“A controlled vocabulary is a way to insert an interpretive layer of semantics between the term entered by the user and the underlying database to better represent the original intention of the terms of the user.”The most effective communication occurs when all parties involved agree on the meaning of the terms being used. Consequently, finding the right words to communicate the message of your website can be one of the most difficult parts of developing it.
When we converse, we speak in “natural language.” This is language in all its raw, rich, gooey glory. When we organize our information and label it however, there is so much richness, variance, and confusion in terminology that we often need to impose some order to facilitate agreement between the concepts within the site and the vocabulary of the person using it.
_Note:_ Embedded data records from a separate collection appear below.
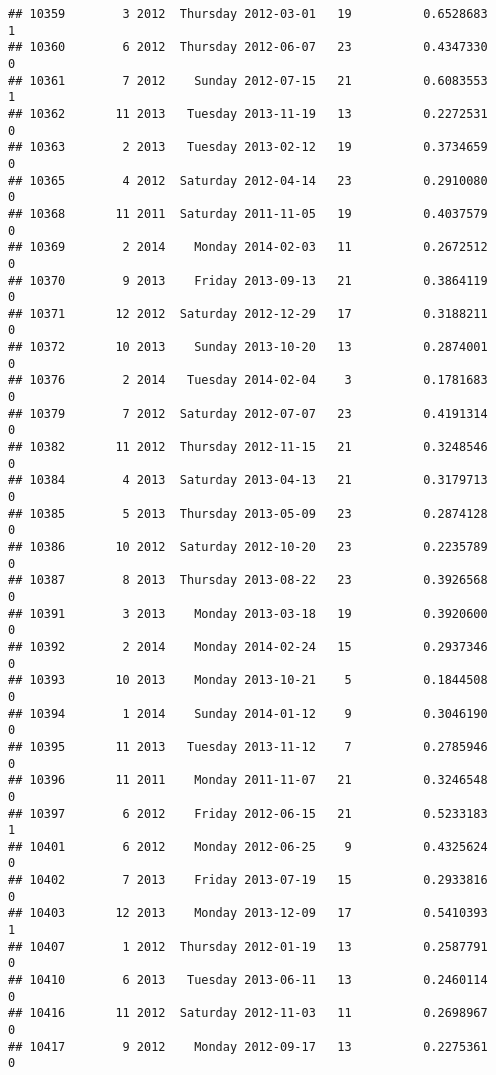 \documentclass[
]{article}
\begin{document}
\begin{verbatim}
## 10359        3 2012  Thursday 2012-03-01   19          0.6528683             1
## 10360        6 2012  Thursday 2012-06-07   23          0.4347330             0
## 10361        7 2012    Sunday 2012-07-15   21          0.6083553             1
## 10362       11 2013   Tuesday 2013-11-19   13          0.2272531             0
## 10363        2 2013   Tuesday 2013-02-12   19          0.3734659             0
## 10365        4 2012  Saturday 2012-04-14   23          0.2910080             0
## 10368       11 2011  Saturday 2011-11-05   19          0.4037579             0
## 10369        2 2014    Monday 2014-02-03   11          0.2672512             0
## 10370        9 2013    Friday 2013-09-13   21          0.3864119             0
## 10371       12 2012  Saturday 2012-12-29   17          0.3188211             0
## 10372       10 2013    Sunday 2013-10-20   13          0.2874001             0
## 10376        2 2014   Tuesday 2014-02-04    3          0.1781683             0
## 10379        7 2012  Saturday 2012-07-07   23          0.4191314             0
## 10382       11 2012  Thursday 2012-11-15   21          0.3248546             0
## 10384        4 2013  Saturday 2013-04-13   21          0.3179713             0
## 10385        5 2013  Thursday 2013-05-09   23          0.2874128             0
## 10386       10 2012  Saturday 2012-10-20   23          0.2235789             0
## 10387        8 2013  Thursday 2013-08-22   23          0.3926568             0
## 10391        3 2013    Monday 2013-03-18   19          0.3920600             0
## 10392        2 2014    Monday 2014-02-24   15          0.2937346             0
## 10393       10 2013    Monday 2013-10-21    5          0.1844508             0
## 10394        1 2014    Sunday 2014-01-12    9          0.3046190             0
## 10395       11 2013   Tuesday 2013-11-12    7          0.2785946             0
## 10396       11 2011    Monday 2011-11-07   21          0.3246548             0
## 10397        6 2012    Friday 2012-06-15   21          0.5233183             1
## 10401        6 2012    Monday 2012-06-25    9          0.4325624             0
## 10402        7 2013    Friday 2013-07-19   15          0.2933816             0
## 10403       12 2013    Monday 2013-12-09   17          0.5410393             1
## 10407        1 2012  Thursday 2012-01-19   13          0.2587791             0
## 10410        6 2013   Tuesday 2013-06-11   13          0.2460114             0
## 10416       11 2012  Saturday 2012-11-03   11          0.2698967             0
## 10417        9 2012    Monday 2012-09-17   13          0.2275361             0

\end{verbatim}
\end{document}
This order can come through a controlled vocabulary. Amy Warner defines a controlled vocabulary (CV) as “organized lists of words and phrases, or notation systems, that are used to initially tag content, and then to find it through navigation or search.” This means that a CV is a type of metadata that functions as a “subset of natural language”(Wellisch); it is not how we normally speak. Using a CV is also a way to overtly display relationships among the various concepts that your site covers in order to increase findability. The most basic, and often overlooked, form of controlled vocabulary is a consistent labeling system. If you are careful to call the same thing, or the same concept, by the same name everywhere on your site, you are using a very simple controlled vocabulary. And you’re also ensuring that your users start developing a mental model of the information they can find.
A controlled vocabulary is a way to insert an interpretive layer of semantics between the term entered by the user and the underlying database to better represent the original intention of the terms of the user. Consider what happens when you do not use a controlled vocabulary. An uncontrolled vocabulary simply uses the natural language of the documents and matches that with the natural language of the user. This is extremely specific, and it gives the user exactly what they ask for. Sounds great right? Consider, however, a site about chemistry, where many of the documents use the chemical name of the element (“iron”), and many use the chemical symbol of the element (“Fe”). Using an uncontrolled vocabulary, the results will only include the terms entered by the user. If the user entered “Fe” in the search box, he will not get any of the results for documents that use the term “iron.” There is a good chance the user is missing some documents he would like to have. Very few users will enter both terms, and many will be reviewing their results thinking they are seeing the results from all relevant documents.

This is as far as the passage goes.